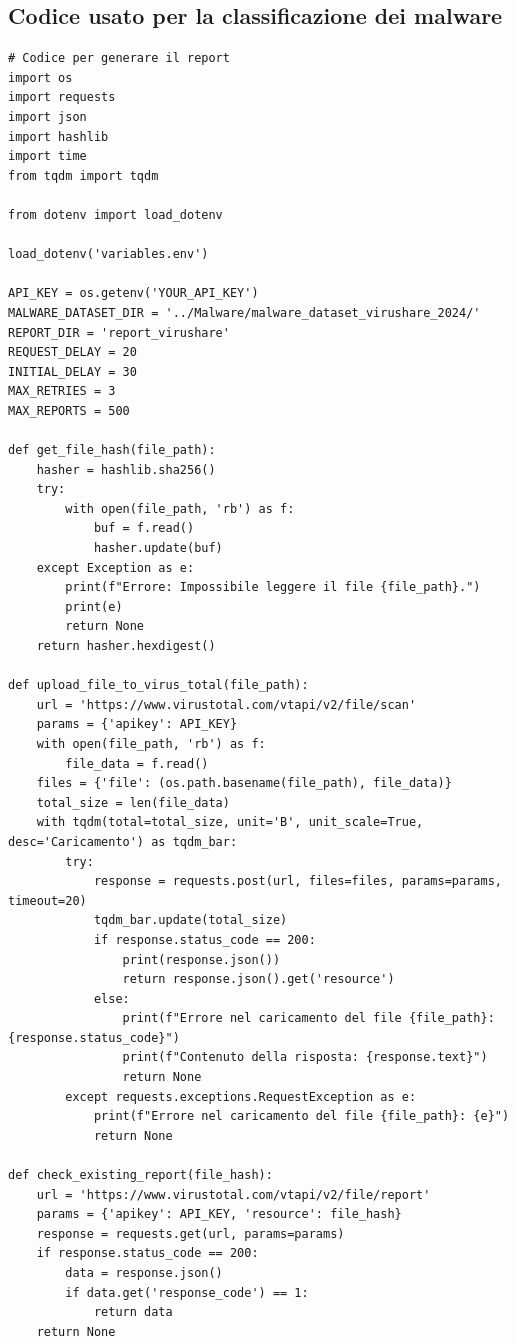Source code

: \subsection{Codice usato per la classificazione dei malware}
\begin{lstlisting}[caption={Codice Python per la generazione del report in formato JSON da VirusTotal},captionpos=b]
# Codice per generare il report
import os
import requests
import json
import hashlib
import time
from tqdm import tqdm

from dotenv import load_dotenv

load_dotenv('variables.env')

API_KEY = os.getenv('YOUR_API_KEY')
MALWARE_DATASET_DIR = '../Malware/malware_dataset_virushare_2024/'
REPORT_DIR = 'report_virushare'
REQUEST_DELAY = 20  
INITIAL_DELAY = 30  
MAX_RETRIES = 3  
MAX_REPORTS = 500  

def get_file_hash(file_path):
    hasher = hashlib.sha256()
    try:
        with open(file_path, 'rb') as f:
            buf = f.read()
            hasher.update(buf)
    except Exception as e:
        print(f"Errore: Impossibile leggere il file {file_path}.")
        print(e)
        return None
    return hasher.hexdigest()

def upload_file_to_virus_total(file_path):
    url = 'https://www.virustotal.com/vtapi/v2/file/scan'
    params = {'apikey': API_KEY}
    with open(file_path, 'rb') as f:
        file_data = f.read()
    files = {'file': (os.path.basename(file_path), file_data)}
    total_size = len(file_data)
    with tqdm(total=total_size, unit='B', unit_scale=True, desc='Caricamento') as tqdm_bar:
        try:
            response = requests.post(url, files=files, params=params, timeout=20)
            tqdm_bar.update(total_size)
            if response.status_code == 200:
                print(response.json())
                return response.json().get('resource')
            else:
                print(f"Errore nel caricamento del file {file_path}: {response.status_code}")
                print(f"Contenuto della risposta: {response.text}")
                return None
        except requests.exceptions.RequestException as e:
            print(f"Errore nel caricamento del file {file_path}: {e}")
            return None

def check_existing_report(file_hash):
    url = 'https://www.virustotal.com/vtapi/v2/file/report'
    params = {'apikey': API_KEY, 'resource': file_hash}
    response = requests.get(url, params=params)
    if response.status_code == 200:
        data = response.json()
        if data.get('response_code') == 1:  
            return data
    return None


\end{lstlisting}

____

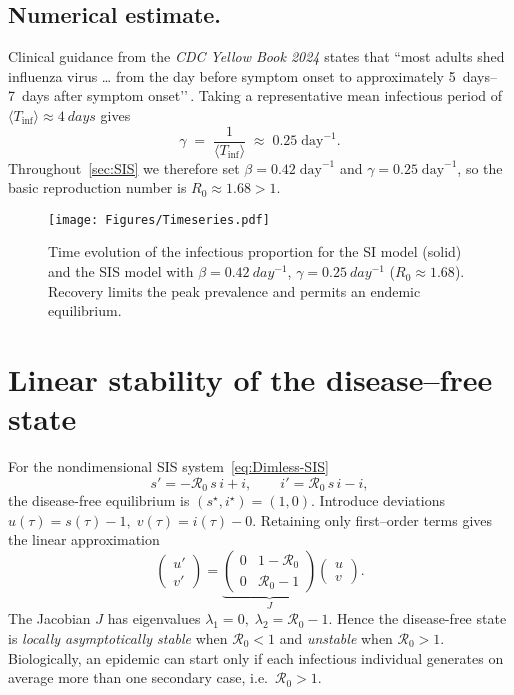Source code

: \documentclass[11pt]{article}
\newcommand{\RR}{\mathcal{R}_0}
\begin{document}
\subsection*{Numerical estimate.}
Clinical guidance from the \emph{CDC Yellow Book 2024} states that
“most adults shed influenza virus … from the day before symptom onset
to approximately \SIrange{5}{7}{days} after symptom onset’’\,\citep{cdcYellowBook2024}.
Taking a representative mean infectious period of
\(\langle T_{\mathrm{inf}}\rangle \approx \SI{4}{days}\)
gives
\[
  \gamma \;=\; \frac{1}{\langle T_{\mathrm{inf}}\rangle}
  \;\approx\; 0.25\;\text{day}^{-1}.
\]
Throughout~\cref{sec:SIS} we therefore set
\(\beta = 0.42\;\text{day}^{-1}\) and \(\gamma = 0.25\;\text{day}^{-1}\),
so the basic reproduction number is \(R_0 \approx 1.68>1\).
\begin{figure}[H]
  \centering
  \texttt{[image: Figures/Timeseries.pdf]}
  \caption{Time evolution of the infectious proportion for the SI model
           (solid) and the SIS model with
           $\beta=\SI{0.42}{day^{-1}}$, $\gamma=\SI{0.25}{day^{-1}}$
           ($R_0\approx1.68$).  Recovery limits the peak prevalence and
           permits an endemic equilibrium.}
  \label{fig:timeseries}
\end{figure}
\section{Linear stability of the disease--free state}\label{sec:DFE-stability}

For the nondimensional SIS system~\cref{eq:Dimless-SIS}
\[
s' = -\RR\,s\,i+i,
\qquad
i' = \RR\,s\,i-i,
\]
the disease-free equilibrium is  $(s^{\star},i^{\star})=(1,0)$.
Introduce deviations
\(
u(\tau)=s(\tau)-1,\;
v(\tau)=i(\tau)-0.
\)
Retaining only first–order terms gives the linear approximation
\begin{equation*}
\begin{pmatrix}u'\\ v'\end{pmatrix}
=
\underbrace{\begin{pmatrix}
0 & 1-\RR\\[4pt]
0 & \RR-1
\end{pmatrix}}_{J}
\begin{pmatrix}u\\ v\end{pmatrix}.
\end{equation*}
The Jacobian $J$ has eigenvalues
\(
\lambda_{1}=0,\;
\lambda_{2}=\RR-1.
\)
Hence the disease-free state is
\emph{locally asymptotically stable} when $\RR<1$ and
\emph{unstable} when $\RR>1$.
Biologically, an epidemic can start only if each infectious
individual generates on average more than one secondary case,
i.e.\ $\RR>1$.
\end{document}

____

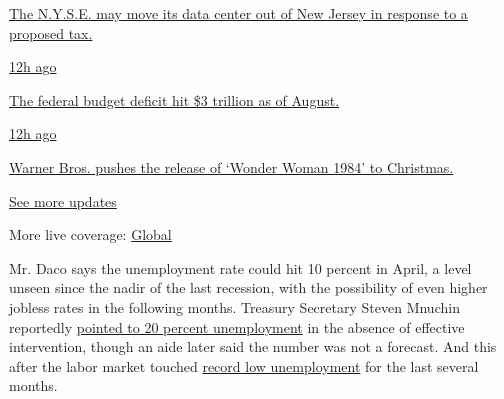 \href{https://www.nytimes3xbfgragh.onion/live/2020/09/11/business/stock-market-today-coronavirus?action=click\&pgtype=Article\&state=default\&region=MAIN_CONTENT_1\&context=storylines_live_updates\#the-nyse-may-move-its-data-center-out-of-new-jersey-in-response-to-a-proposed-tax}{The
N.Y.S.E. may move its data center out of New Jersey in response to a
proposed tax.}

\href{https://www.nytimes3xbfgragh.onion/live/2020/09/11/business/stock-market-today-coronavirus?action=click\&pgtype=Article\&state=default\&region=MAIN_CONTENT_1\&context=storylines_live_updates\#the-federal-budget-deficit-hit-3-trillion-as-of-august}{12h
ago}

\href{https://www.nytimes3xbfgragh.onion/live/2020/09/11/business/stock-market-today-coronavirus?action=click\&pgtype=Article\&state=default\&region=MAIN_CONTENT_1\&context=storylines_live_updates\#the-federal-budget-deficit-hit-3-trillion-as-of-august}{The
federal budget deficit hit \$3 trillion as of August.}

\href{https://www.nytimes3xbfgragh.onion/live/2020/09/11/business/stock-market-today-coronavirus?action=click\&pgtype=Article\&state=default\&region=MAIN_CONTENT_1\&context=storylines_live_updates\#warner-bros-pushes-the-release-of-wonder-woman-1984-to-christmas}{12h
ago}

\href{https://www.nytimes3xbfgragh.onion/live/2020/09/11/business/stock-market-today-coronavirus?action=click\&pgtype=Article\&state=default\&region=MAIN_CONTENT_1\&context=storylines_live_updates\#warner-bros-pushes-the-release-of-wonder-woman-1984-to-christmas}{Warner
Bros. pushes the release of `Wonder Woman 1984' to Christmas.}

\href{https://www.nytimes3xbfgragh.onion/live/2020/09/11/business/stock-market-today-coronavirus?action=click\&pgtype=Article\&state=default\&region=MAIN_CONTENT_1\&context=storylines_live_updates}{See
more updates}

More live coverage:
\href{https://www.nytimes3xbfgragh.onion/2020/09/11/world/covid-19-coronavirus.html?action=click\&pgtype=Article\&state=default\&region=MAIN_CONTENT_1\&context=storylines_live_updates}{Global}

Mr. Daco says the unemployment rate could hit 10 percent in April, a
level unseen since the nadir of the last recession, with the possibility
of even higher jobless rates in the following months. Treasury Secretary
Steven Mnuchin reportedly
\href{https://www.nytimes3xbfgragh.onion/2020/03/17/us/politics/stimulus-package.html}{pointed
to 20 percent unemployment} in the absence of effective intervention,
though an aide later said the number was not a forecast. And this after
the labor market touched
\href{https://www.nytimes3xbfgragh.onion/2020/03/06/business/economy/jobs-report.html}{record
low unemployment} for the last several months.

____

* [Exercise instructions]: In the entries above, count each line with "vtapi"; reply with the total only.

* [Response to this task]: 2